As South African farmhouses ring with screams of fear and pain, we must understand the real agenda behind farms attacks. South Africa’s history is being misrepresented in a bid to convince the black tribes of South Africa to band together in a race war against those of European descent.

South Africa’s History

Contrary to claims that white settlers stole black land, the Cape Colony was mostly uninhabited when the Dutch settled there in 1652. Since the western cape of Africa has a Mediterranean climate, the type of summer crops grown by the Bantu peoples did not grow in this region. The Dutch shared this land with a small number of Khoikhoi herdsmen for several years. Battles over grazing rights did eventually break out between the Dutch and Khoikhoi. But the Bantu tribes that comprise most of South Africa’s black population today did not arrive in the region until a century later.

After Zulu King Shaka waged a genocidal war against many South African tribes in the 1820s, the Dutch began farming the empty land. This brought them into conflict with the Zulu tribe. In 1832, the Dutch attempted to negotiate peace with Shaka’s successor. The new king commanded that the Dutch peace emissaries be clubbed to death. This ignited decades of war that did not end until the British Empire conquered the Zulu Kingdom in 1879.
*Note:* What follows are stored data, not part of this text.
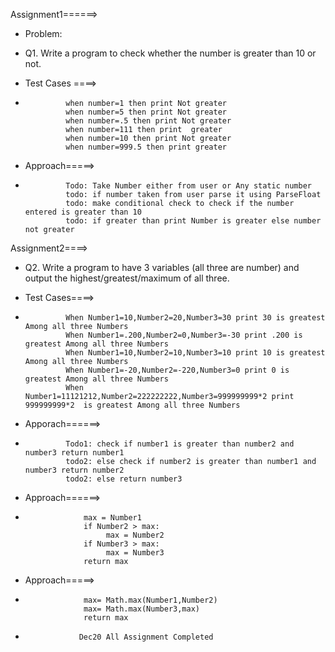 Assignment1======>
                
 * Problem:
 * Q1. Write a program to check whether the number is greater than 10 or not.
 
 * Test Cases ====>
 *              when number=1 then print Not greater
                when number=5 then print Not greater
                when number=.5 then print Not greater
                when number=111 then print  greater
                when number=10 then print Not greater
                when number=999.5 then print greater
  
 * Approach=====>
 *              Todo: Take Number either from user or Any static number
                todo: if number taken from user parse it using ParseFloat 
                todo: make conditional check to check if the number entered is greater than 10
                todo: if greater than print Number is greater else number not greater
 
  
  
 
 Assignment2====>
                
 * Q2. Write a program to have 3 variables (all three are number) and output the highest/greatest/maximum of all three.
  
  
 * Test Cases====>
 *              When Number1=10,Number2=20,Number3=30 print 30 is greatest Among all three Numbers
                When Number1=.200,Number2=0,Number3=-30 print .200 is greatest Among all three Numbers
                When Number1=10,Number2=10,Number3=10 print 10 is greatest Among all three Numbers
                When Number1=-20,Number2=-220,Number3=0 print 0 is greatest Among all three Numbers
                When Number1=11121212,Number2=222222222,Number3=999999999*2 print 999999999*2  is greatest Among all three Numbers
 
 * Apporach======>
 *              Todo1: check if number1 is greater than number2 and number3 return number1
                todo2: else check if number2 is greater than number1 and number3 return number2
                todo2: else return number3
 * Approach======>
 *                  max = Number1
                    if Number2 > max:
                         max = Number2
                    if Number3 > max:
                         max = Number3 
                    return max
 * Approach=====>
 *                  max= Math.max(Number1,Number2)
                    max= Math.max(Number3,max)
                    return max
 
                  
 *                 Dec20 All Assignment Completed                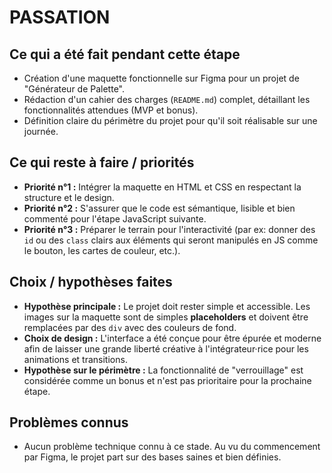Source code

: # PASSATION

## Ce qui a été fait pendant cette étape
- Création d'une maquette fonctionnelle sur Figma pour un projet de "Générateur de Palette".
- Rédaction d'un cahier des charges (`README.md`) complet, détaillant les fonctionnalités attendues (MVP et bonus).
- Définition claire du périmètre du projet pour qu'il soit réalisable sur une journée.

## Ce qui reste à faire / priorités
- **Priorité n°1 :** Intégrer la maquette en HTML et CSS en respectant la structure et le design.
- **Priorité n°2 :** S'assurer que le code est sémantique, lisible et bien commenté pour l'étape JavaScript suivante.
- **Priorité n°3 :** Préparer le terrain pour l'interactivité (par ex: donner des `id` ou des `class` clairs aux éléments qui seront manipulés en JS comme le bouton, les cartes de couleur, etc.).

## Choix / hypothèses faites
- **Hypothèse principale :** Le projet doit rester simple et accessible. Les images sur la maquette sont de simples **placeholders** et doivent être remplacées par des `div` avec des couleurs de fond.
- **Choix de design :** L'interface a été conçue pour être épurée et moderne afin de laisser une grande liberté créative à l'intégrateur·rice pour les animations et transitions.
- **Hypothèse sur le périmètre :** La fonctionnalité de "verrouillage" est considérée comme un bonus et n'est pas prioritaire pour la prochaine étape.

## Problèmes connus
- Aucun problème technique connu à ce stade. Au vu du commencement par Figma, le projet part sur des bases saines et bien définies.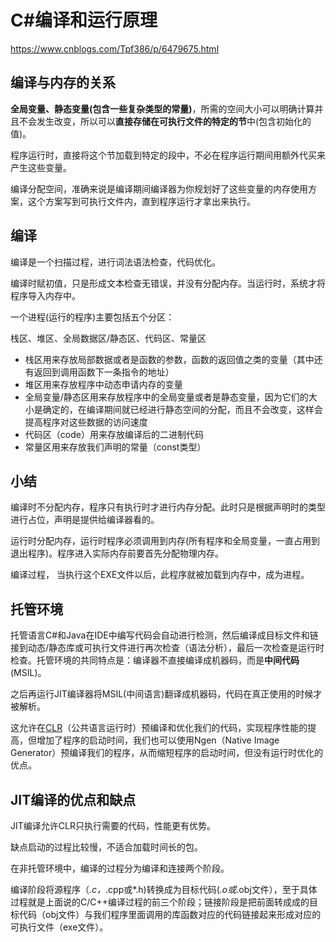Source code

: # C#编译和运行原理

https://www.cnblogs.com/Tpf386/p/6479675.html

## 编译与内存的关系

**全局变量、静态变量(包含一些复杂类型的常量)**，所需的空间大小可以明确计算并且不会发生改变，所以可以**直接存储在可执行文件的特定的节**中(包含初始化的值)。

程序运行时，直接将这个节加载到特定的段中，不必在程序运行期间用额外代买来产生这些变量。

编译分配空间，准确来说是编译期间编译器为你规划好了这些变量的内存使用方案，这个方案写到可执行文件内，直到程序运行才拿出来执行。

## 编译

编译是一个扫描过程，进行词法语法检查，代码优化。

编译时赋初值，只是形成文本检查无错误，并没有分配内存。当运行时，系统才将程序导入内存中。

一个进程(运行的程序)主要包括五个分区：

栈区、堆区、全局数据区/静态区、代码区、常量区

- 栈区用来存放局部数据或者是函数的参数，函数的返回值之类的变量（其中还有返回到调用函数下一条指令的地址）
- 堆区用来存放程序中动态申请内存的变量
- 全局变量/静态区用来存放程序中的全局变量或者是静态变量，因为它们的大小是确定的，在编译期间就已经进行静态空间的分配，而且不会改变，这样会提高程序对这些数据的访问速度
- 代码区（code）用来存放编译后的二进制代码
- 常量区用来存放我们声明的常量（const类型）

## 小结

编译时不分配内存，程序只有执行时才进行内存分配。此时只是根据声明时的类型进行占位，声明是提供给编译器看的。

运行时分配内存，运行时程序必须调用到内存(所有程序和全局变量，一直占用到退出程序)。程序进入实际内存前要首先分配物理内存。

编译过程， 当执行这个EXE文件以后，此程序就被加载到内存中，成为进程。 

## 托管环境

托管语言C#和Java在IDE中编写代码会自动进行检测，然后编译成目标文件和链接到动态/静态库或可执行文件进行再次检查（语法分析），最后一次检查是运行时检查。托管环境的共同特点是：编译器不直接编译成机器码，而是**中间代码**(MSIL)。

之后再运行JIT编译器将MSIL(中间语言)翻译成机器码，代码在真正使用的时候才被解析。

 这允许在[CLR](http://en.wikipedia.org/wiki/Common_Language_Runtime)（公共语言运行时）预编译和优化我们的代码，实现程序性能的提高，但增加了程序的启动时间，我们也可以使用Ngen（Native Image Generator）预编译我们的程序，从而缩短程序的启动时间，但没有运行时优化的优点。 

## JIT编译的优点和缺点

JIT编译允许CLR只执行需要的代码，性能更有优势。

缺点启动的过程比较慢，不适合加载时间长的包。

在非托管环境中，编译的过程分为编译和连接两个阶段。

编译阶段将源程序（*.c，*.cpp或*.h)转换成为目标代码(*.o或*.obj文件），至于具体过程就是上面说的C/C++编译过程的前三个阶段；链接阶段是把前面转成成的目标代码（obj文件）与我们程序里面调用的库函数对应的代码链接起来形成对应的可执行文件（exe文件）。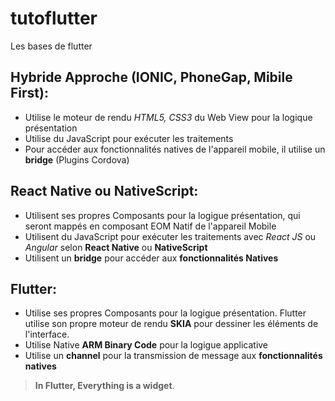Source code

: # tutoflutter
Les bases de flutter 

## Hybride Approche (IONIC, PhoneGap, Mibile First):
* Utilise le moteur de rendu *HTML5, CSS3* du Web View pour la logique présentation 
* Utilise du JavaScript pour exécuter les traitements
* Pour accéder aux fonctionnalités natives de l'appareil mobile, il utilise un **bridge** (Plugins Cordova)

## React Native ou NativeScript:
* Utilisent ses propres Composants pour la logigue présentation, qui seront mappés en composant EOM Natif de l'appareil Mobile
* Utilisent du JavaScript pour exécuter les traitements avec *React JS* ou *Angular* selon **React Native** ou **NativeScript**
* Utilisent un **bridge** pour accéder aux **fonctionnalités Natives**

## Flutter:
* Utilise ses propres Composants pour la logigue présentation. Flutter utilise son propre moteur de rendu **SKIA** pour dessiner les    éléments de l'interface.
* Utilise Native **ARM Binary Code** pour la logigue applicative
* Utilise un **channel** pour la transmission de message aux **fonctionnalités natives**
> **In Flutter, Everything is a widget**.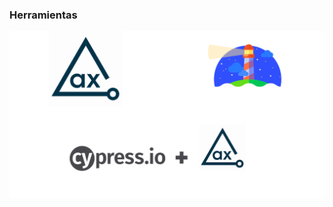 ### Herramientas

![herramientas accesibilidad](media/Herramientas.png) <!-- .element: style="height: 350px;" --> 
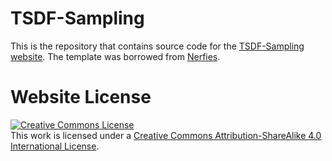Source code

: # TSDF-Sampling

This is the repository that contains source code for the [TSDF-Sampling website](https://tsdf-sampling.github.io). The template was borrowed from [Nerfies](https://nerfies.github.io/).



# Website License
<a rel="license" href="http://creativecommons.org/licenses/by-sa/4.0/"><img alt="Creative Commons License" style="border-width:0" src="https://i.creativecommons.org/l/by-sa/4.0/88x31.png" /></a><br />This work is licensed under a <a rel="license" href="http://creativecommons.org/licenses/by-sa/4.0/">Creative Commons Attribution-ShareAlike 4.0 International License</a>.
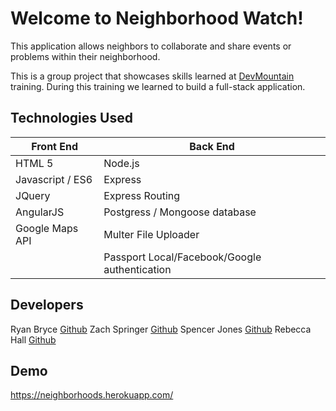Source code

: Welcome to Neighborhood Watch!
===================

This application allows neighbors to collaborate and share events or problems within their neighborhood.

This is a group project that showcases skills learned at [DevMountain](http://www.devmountain.com) training.  During this training we learned to build a full-stack application.

Technologies Used
-------------

| Front End     | Back End |
------------- | -------------
| HTML 5 | Node.js |
| Javascript / ES6 | Express   |
| JQuery     | Express Routing    |
| AngularJS | Postgress / Mongoose database |
| Google Maps API | Multer File Uploader |
| | Passport Local/Facebook/Google authentication |

Developers
-------------------
Ryan Bryce [Github](https://github.com/RyanBryce)
Zach Springer [Github](https://github.com/Zachcodes)
Spencer Jones [Github](https://github.com/theman0123)
Rebecca Hall  [Github](http://www.github.com/uncoolplane)

Demo
-------------
https://neighborhoods.herokuapp.com/

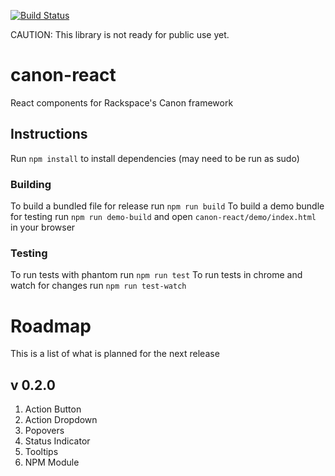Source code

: [![Build Status](https://travis-ci.org/rackerlabs/canon-react.svg)](https://travis-ci.org/rackerlabs/canon-react)

CAUTION: This library is not ready for public use yet.

# canon-react
React components for Rackspace's Canon framework

## Instructions
Run `npm install` to install dependencies (may need to be run as sudo)

### Building
To build a bundled file for release run `npm run build`
To build a demo bundle for testing run `npm run demo-build` and open `canon-react/demo/index.html` in your browser

### Testing
To run tests with phantom run `npm run test`
To run tests in chrome and watch for changes run `npm run test-watch`

# Roadmap
This is a list of what is planned for the next release
## v 0.2.0
1. Action Button
2. Action Dropdown
3. Popovers
4. Status Indicator
5. Tooltips
6. NPM Module
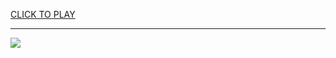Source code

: 
<a href="https://premium76.site?title=how_do_you_unblock_games_on_a_school_chromebook&ref=13M">CLICK TO PLAY</a></h3>
<hr>

<a href="https://premium76.site?title=how_do_you_unblock_games_on_a_school_chromebook&ref=13M"><img src="https://clearcache.store/games.png"></a>


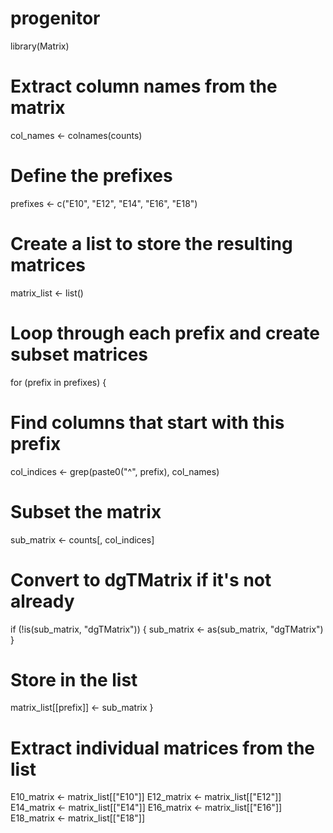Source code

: # progenitor

library(Matrix)

# Extract column names from the matrix
col_names <- colnames(counts)

# Define the prefixes 
prefixes <- c("E10", "E12", "E14", "E16", "E18")

# Create a list to store the resulting matrices
matrix_list <- list()

# Loop through each prefix and create subset matrices
for (prefix in prefixes) {
  # Find columns that start with this prefix
  col_indices <- grep(paste0("^", prefix), col_names)
  
  # Subset the matrix
  sub_matrix <- counts[, col_indices]
  
  # Convert to dgTMatrix if it's not already
  if (!is(sub_matrix, "dgTMatrix")) {
    sub_matrix <- as(sub_matrix, "dgTMatrix")
  }
  
  # Store in the list
  matrix_list[[prefix]] <- sub_matrix
}

# Extract individual matrices from the list
E10_matrix <- matrix_list[["E10"]]
E12_matrix <- matrix_list[["E12"]]
E14_matrix <- matrix_list[["E14"]]
E16_matrix <- matrix_list[["E16"]]
E18_matrix <- matrix_list[["E18"]]
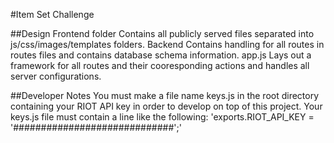 #Item Set Challenge

##Design
Frontend folder
  Contains all publicly served files separated into js/css/images/templates folders.
Backend
  Contains handling for all routes in routes files and contains database schema information.
app.js
  Lays out a framework for all routes and their cooresponding actions and handles all server configurations.

##Developer Notes
You must make a file name keys.js in the root directory containing your RIOT API key in order to develop on top of this project.
Your keys.js file must contain a line like the following: 'exports.RIOT_API_KEY = '#############################';'
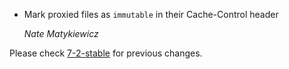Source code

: *   Mark proxied files as `immutable` in their Cache-Control header

    *Nate Matykiewicz*

Please check [7-2-stable](https://github.com/rails/rails/blob/7-2-stable/activestorage/CHANGELOG.md) for previous changes.
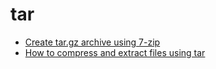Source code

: # tar

- [Create tar.gz archive using 7-zip](https://www.diggin-data.de/dd-cms/blog/post/view/id/1001/name/Create+tar.gz+Archives+using+7-Zip+on+Windows)
- [How to compress and extract files using tar](https://www.howtogeek.com/248780/how-to-compress-and-extract-files-using-the-tar-command-on-linux/)
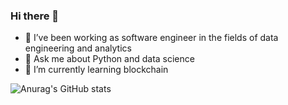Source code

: ### Hi there 👋

<!--
**LivingInABubble/LivingInABubble** is a ✨ _special_ ✨ repository because its `README.md` (this file) appears on your GitHub profile.

Here are some ideas to get you started:

- 😄 Pronouns: ...
- ⚡ Fun fact: ...
- 🤔 I’m looking for help with ...
- 👯 I’m looking to collaborate on ...
- 📫 How to reach me: +1 ‪(669) 244-6355‬

[![Top Langs](https://github-readme-stats.vercel.app/api/top-langs/?username=LivingInABubble&layout=compact)](https://github.com/anuraghazra/github-readme-stats)
-->

- 🔭 I’ve been working as software engineer in the fields of data engineering and analytics
- 💬 Ask me about Python and data science
- 🌱 I’m currently learning blockchain

![Anurag's GitHub stats](https://github-readme-stats.vercel.app/api?username=LivingInABubble&count_private=true&show_icons=true&theme=radical)
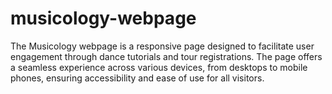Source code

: # musicology-webpage
The Musicology webpage is a responsive page designed to facilitate user engagement through dance tutorials and tour registrations. The page offers a seamless experience across various devices, from desktops to mobile phones, ensuring accessibility and ease of use for all visitors.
So, while the Khoikhoi are indigenous to western South Africa, the Bantu, the Dutch and the British are all outside settlers who showed up in the area after 1650. None of these ethnic groups were innocent in the complicated wars that accompanied the formation of modern South Africa, but the only people in the history of South Africa guilty of attempted genocide are the Zulu. Politicians today accuse the Dutch and British of taking land from the people that the Zulu slaughtered. This is a bid to unite the nation’s black majority behind a socialist government.

What Does the Bible Say?

Historians refer to Shaka Zulu’s reign as the Mfecane—a Zulu expression that means time of “crushing.” This period ended when the British people rose to prominence in South Africa. The Bible states that there will be another Mfecane when the British people fall from prominence. This time of “crushing” will afflict all the descendants of ancient Israel, including British and Dutch South Africans as well as Americans, Australians, British, Canadians and others.

(For proof of these national identities, request a free copy of our book The United States and Britain in Prophecy, by Herbert W. Armstrong.)

The Prophet Ezekiel describes this time in grisly detail. “Make a chain: for the land is full of bloody crimes, and the city is full of violence. Wherefore I will bring the worst of the heathen, and they shall possess their houses …” (Ezekiel 7:23-24). The Bible prophesies that so many bloody crimes will occur that they will be like links in a chain—one following right after another. It even talks about people’s homes being taken away and about conflict between ethnic groups.